• PROBLEM TO SOLVE
Write out the records again, exactly. Nothing may be dropped.
(Beginning of MATERIAL FOR THIS EXERCISE)
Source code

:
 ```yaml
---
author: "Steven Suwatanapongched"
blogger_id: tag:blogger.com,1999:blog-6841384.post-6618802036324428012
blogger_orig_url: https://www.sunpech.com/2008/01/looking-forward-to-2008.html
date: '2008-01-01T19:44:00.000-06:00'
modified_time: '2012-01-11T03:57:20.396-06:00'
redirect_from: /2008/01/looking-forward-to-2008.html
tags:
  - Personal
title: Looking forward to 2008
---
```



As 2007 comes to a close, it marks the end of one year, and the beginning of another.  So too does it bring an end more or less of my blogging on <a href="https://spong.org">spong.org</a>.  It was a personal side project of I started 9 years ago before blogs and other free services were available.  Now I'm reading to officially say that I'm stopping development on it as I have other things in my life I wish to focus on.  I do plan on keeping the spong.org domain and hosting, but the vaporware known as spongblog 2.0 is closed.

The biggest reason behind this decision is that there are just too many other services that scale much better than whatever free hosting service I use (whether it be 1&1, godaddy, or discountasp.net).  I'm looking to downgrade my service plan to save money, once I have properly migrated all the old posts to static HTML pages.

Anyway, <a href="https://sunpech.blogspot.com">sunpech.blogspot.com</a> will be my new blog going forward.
(End of MATERIAL FOR THIS EXERCISE)
• WORKED SOLUTION
Source code

:
 ```yaml
---
author: "Steven Suwatanapongched"
blogger_id: tag:blogger.com,1999:blog-6841384.post-6618802036324428012
blogger_orig_url: https://www.sunpech.com/2008/01/looking-forward-to-2008.html
date: '2008-01-01T19:44:00.000-06:00'
modified_time: '2012-01-11T03:57:20.396-06:00'
redirect_from: /2008/01/looking-forward-to-2008.html
tags:
  - Personal
title: Looking forward to 2008
---
```



As 2007 comes to a close, it marks the end of one year, and the beginning of another.  So too does it bring an end more or less of my blogging on <a href="https://spong.org">spong.org</a>.  It was a personal side project of I started 9 years ago before blogs and other free services were available.  Now I'm reading to officially say that I'm stopping development on it as I have other things in my life I wish to focus on.  I do plan on keeping the spong.org domain and hosting, but the vaporware known as spongblog 2.0 is closed.

The biggest reason behind this decision is that there are just too many other services that scale much better than whatever free hosting service I use (whether it be 1&1, godaddy, or discountasp.net).  I'm looking to downgrade my service plan to save money, once I have properly migrated all the old posts to static HTML pages.

Anyway, <a href="https://sunpech.blogspot.com">sunpech.blogspot.com</a> will be my new blog going forward.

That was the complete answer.